Buero Vallejo está considerado el mayor exponente del teatro de posguerra y una de las principales firmas de la literatura contemporánea española. Fue miembro de la RAE y se alzó con galardones como el Cervantes (1986) o el Nacional de las Letras (1996). En cualquier otra ciudad del mundo sería una imagen venerada y recordada de forma perenne. En Guadalajara, no. En Guadalajara la prioridad es levantar glorietas horrendas con enormes banderas de España y constreñir el ambiente de la cultura “oficial” en un sainete casposo y macilento.

El concejal Manuel Granado, cargado de razón, se ha quejado estos días de la falta de iniciativa del Ayuntamiento de Guadalajara para conmemorar el centenario de Buero y aprovechar este acontecimiento en Fitur, en contraste con los fastos preparados para evocar a Cela, que también nació en 1916. Lo uno no debería ser óbice para lo otro. Cela es una figura mundial ligada ya para siempre a nuestra tierra. Tiene, además, una percha fácil de vender en los mercados turísticos, y no sólo porque su espacio literario encuentra una concreción física (la ruta de La Alcarria) sino porque, además, este itinerario coincide con una de sus obras principales.

El caso de Buero es distinto, y por eso dudo de si Fitur era la plataforma adecuada para promocionar su obra. Cela es el carnaval del Viaje a la Alcarria. Buero es la profundidad de su legado intelectual. Vivimos en unos tiempos raros. Tiempos en los que se promocionan campus universitarios pensando en las coca-colas que tienen que vender los bares del centro, en lugar de hacer primar criterios pedagógicos. Tiempos en los que se manosean autores de referencia para convertirlos en meros reclamos turísticos. ¿Será posible algún día, algún año, algún siglo de estos, abordar un asunto cultural sin mercantilizarlo?

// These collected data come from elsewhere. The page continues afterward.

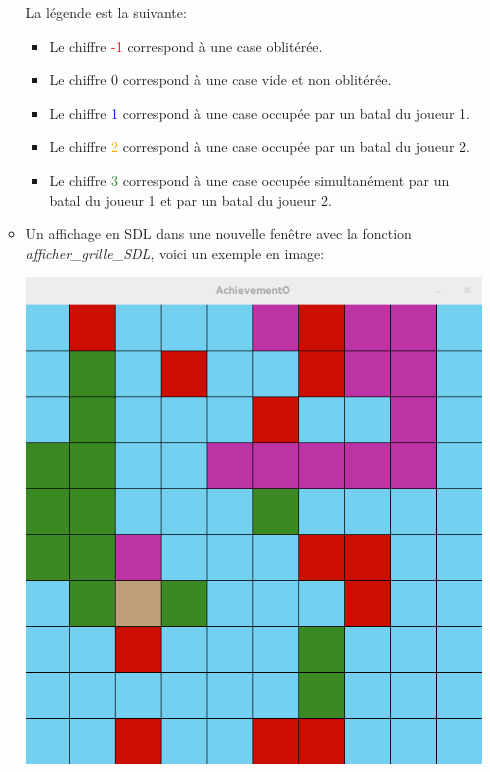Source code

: \begin{itemize}
\begin{itemize}
La légende est la suivante:

\begin{itemize}
\item Le chiffre \textcolor{red}{-1} correspond à une case oblitérée.
\item Le chiffre 0 correspond à une case vide et non oblitérée.
\item Le chiffre \textcolor{blue}{1} correspond à une case occupée par un batal du joueur 1.
\item Le chiffre \textcolor{orange}{2} correspond à une case occupée par un batal du joueur 2.
\item Le chiffre \textcolor{ForestGreen}{3} correspond à une case occupée simultanément par un batal du joueur 1 et par un batal du joueur 2.
\end{itemize}

\item Un affichage en SDL dans une nouvelle fenêtre avec la fonction \textit{afficher\_grille\_SDL}, voici un exemple en image:\\

\begin{center}
\includegraphics[scale=0.6]{image/grille_SDL.png}
\end{center}


\end{itemize}
\end{itemize}
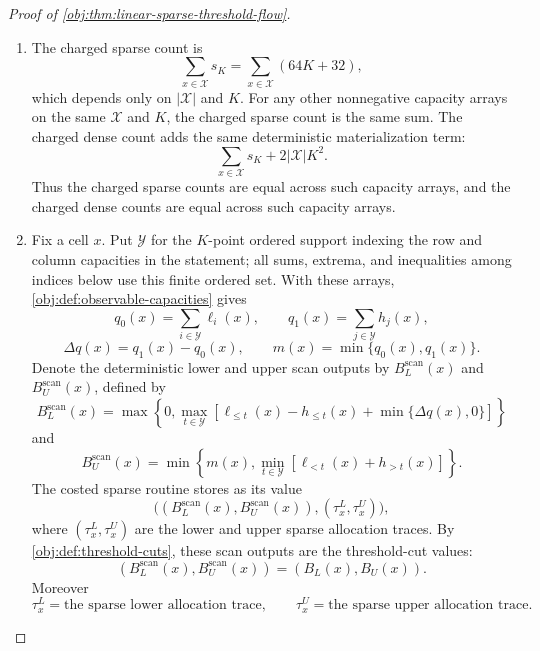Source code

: \begin{proof}[Proof of \cref{obj:thm:linear-sparse-threshold-flow}]
\begin{enumerate}
\item The charged sparse count is
\[
\sum_{x\in\mathcal X}s_K=\sum_{x\in\mathcal X}(64K+32),
\]
which depends only on \(|\mathcal X|\) and \(K\).  For any other nonnegative capacity arrays on the same \(\mathcal X\) and \(K\), the charged sparse count is the same sum.  The charged dense count adds the same deterministic materialization term:
\[
\sum_{x\in\mathcal X}s_K+2|\mathcal X|K^2 .
\]
Thus the charged sparse counts are equal across such capacity arrays, and the charged dense counts are equal across such capacity arrays.

\item Fix a cell \(x\).  Put \(\mathcal Y\) for the \(K\)-point ordered support indexing the row and column capacities in the statement; all sums, extrema, and inequalities among indices below use this finite ordered set.  With these arrays, \cref{obj:def:observable-capacities} gives
\[
q_0(x)=\sum_{i\in\mathcal Y}\ell_i(x),
\qquad
q_1(x)=\sum_{j\in\mathcal Y}h_j(x),
\]
\[
\Delta q(x)=q_1(x)-q_0(x),
\qquad
m(x)=\min\{q_0(x),q_1(x)\}.
\]
Denote the deterministic lower and upper scan outputs by \(B_L^{\mathrm{scan}}(x)\) and \(B_U^{\mathrm{scan}}(x)\), defined by
\[
B_L^{\mathrm{scan}}(x)
=
\max\left\{0,\max_{t\in\mathcal Y}
\left[\ell_{\le t}(x)-h_{\le t}(x)+\min\{\Delta q(x),0\}\right]\right\}
\]
and
\[
B_U^{\mathrm{scan}}(x)
=
\min\left\{m(x),\min_{t\in\mathcal Y}
\left[\ell_{<t}(x)+h_{>t}(x)\right]\right\}.
\]
The costed sparse routine stores as its value
\[
\bigl((B_L^{\mathrm{scan}}(x),B_U^{\mathrm{scan}}(x)),
       (\tau_x^L,\tau_x^U)\bigr),
\]
where \((\tau_x^L,\tau_x^U)\) are the lower and upper sparse allocation traces.  By \cref{obj:def:threshold-cuts}, these scan outputs are the threshold-cut values:
\[
(B_L^{\mathrm{scan}}(x),B_U^{\mathrm{scan}}(x))=(B_L(x),B_U(x)).
\]
Moreover
\[
\tau_x^L=\text{the sparse lower allocation trace},
\qquad
\tau_x^U=\text{the sparse upper allocation trace}.
\]


\end{enumerate}
\end{proof}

Buero Vallejo, de padre militar y madre de Taracena, nació en Guadalajara y aquí vivió su infancia salvo un breve lapsus en 1927. Estudió bachillerato en la capital arriacense y en el semanario UHP comenzó a plasmar su veta pictórica, que nunca dejó de cultivar pese a despuntar en la literatura. La relación entre Buero y su ciudad natal fue generalmente fría e irregular, aunque ahora el principal teatro de Guadalajara lleve su nombre. Él huyó de lo que entonces era una pequeña capital de provincias para instalarse en Madrid, donde luego desarrolló un teatro surcado por la corriente del posibilismo. En contraste con la vía rupturista de Alfonso Sastre, Buero opuso resistencia al régimen franquista con una lucidez que exigía al lector leer entre líneas, ya fuera escarbando en la miseria de las barriadas de posguerra (Historia de una escalera), en la ceguera de Ignacio, que era la ceguera de quienes aspiraban a vivir en un país libre (En la ardiente oscuridad) o en los odios fraternales de dos hermanos separados tras la Guerra Civil (El tragaluz).

Buero pagó la defensa de los ideales republicanos con la cárcel -donde es sabido que trabó amistad con Miguel Hernández– y con una condena a muerte en 1939 por “adhesión a la rebelión”. Pero no con el exilio. Después de la guerra se quedó en España y burló la censura con una dramaturgia que la mayoría de los críticos especializados sitúan al nivel de Valle-Inclán o del propio Lorca. Su perfil tristón y su alergia a los focos no le ayudaron a cultivar un mito alrededor suyo. En cambio, le granjearon un prestigio de escritor de altura y de intelectual solvente de los que no se despojó hasta su muerte, hace ahora 16 años.

No se puede disociar la figura de Buero de su compromiso político y filosófico porque es precisamente ahí donde ancla su brillante literatura. Sería una pena infinita que, por dejadez o por sectarismo, el equipo del doctor Román fuera incapaz de ensalzar a Buero Vallejo como se merece. Esto es, como uno de los principales dramaturgos que han dado las letras españolas. Un arriacense universal.